E a rovesciare le conquiste costituzionali e internazionaliste del
dopoguerra, prima sono arrivate le politiche reaganiane e tatcheriane, poi le
politiche dei neofiti del capitalismo nei Paesi dell’Est, poi le politiche
subalterne delle sinistre europee, di Tony Blair, dei partiti postcomunisti.
La conseguenza è che gli Stati, le democrazie, non hanno più in mano gli
strumenti per governare il corso delle cose. Non la moneta, non la leva del
credito, degli investimenti, delle politiche industriali, delle partecipazioni
statali. Siamo in mano a poteri incondizionati e incontrollabili, siamo
affidati a automatismi che nessuno può fermare.
Abbiamo manomesso anche la Costituzione, facendo del pareggio di bilancio
non un’opzione politica ma un obbligo giuridico, e in quattro e quattr’otto
abbiamo cambiato l’art. 81; e quando entrerà in vigore il “Fiscal compact”

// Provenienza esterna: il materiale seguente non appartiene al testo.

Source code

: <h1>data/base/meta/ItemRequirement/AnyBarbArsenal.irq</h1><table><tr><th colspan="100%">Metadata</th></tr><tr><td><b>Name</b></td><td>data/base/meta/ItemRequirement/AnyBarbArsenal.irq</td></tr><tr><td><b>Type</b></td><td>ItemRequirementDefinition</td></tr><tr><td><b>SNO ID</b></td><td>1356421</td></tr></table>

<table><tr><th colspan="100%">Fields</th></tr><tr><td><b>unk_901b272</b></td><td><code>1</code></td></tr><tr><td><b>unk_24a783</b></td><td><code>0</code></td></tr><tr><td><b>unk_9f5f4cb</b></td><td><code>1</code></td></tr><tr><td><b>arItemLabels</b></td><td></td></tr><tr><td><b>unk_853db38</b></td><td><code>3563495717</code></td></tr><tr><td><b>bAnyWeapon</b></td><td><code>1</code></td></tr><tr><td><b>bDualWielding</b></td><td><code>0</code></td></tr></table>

firmato a Bruxelles, i governi dovranno andare a giustificare le loro politiche
economiche non davanti ai Parlamenti ma alle Corti di giustizia.
Un monito si leva allora da questa lezione: non compiamo altri atti
irreversibili, che ci mettano in condizioni di sempre maggiore impotenza. Non
continuiamo a fare scelte che decidano per noi una volta per tutte. Non
continuiamo a firmare trattati, a cambiare Costituzioni, a alienare diritti per
cui, ai figli che chiedono pane, dovremo dare pietre, dicendo che è Maastricht,
che è l’euro, che è il Patto di stabilità, che è la Banca centrale, che è il
debito.
Cioè, torniamo alla politica. Chi non vede che la crisi dei partiti sta
anche nel fatto che in realtà non possono fare più nulla per dare vere
risposte, per dare aiuto alla vita della gente che rappresentano?
La Repubblica non può fare più nulla di quelli che sarebbero i suoi compiti
secondo la Costituzione: garantire, tutelare, curare, provvedere, rimuovere gli
ostacoli che impediscono il pieno sviluppo della persona umana, e così via. E
non potendo fare nulla per il bene comune, i partiti sono rimasti senza causa.
È rimasto solo il potere, e la lotta per il potere.
È colpa loro, hanno tagliato i rami su cui erano seduti.
Ed è qui il vero incentivo alla corruzione: i soldi dei finanziamenti
statali, non impiegati per mettere in grado i partiti di fare politica, di
servire gli interessi pubblici, sono destinati, dai partiti disonesti e dagli
amministratori infedeli, ai godimenti privati. Non solo perciò bisogna rendere
trasparenti i soldi dei partiti, ma bisogna vincolarli a fini sociali. Se non
vogliono più fare i comizi, che almeno facciano una scuola.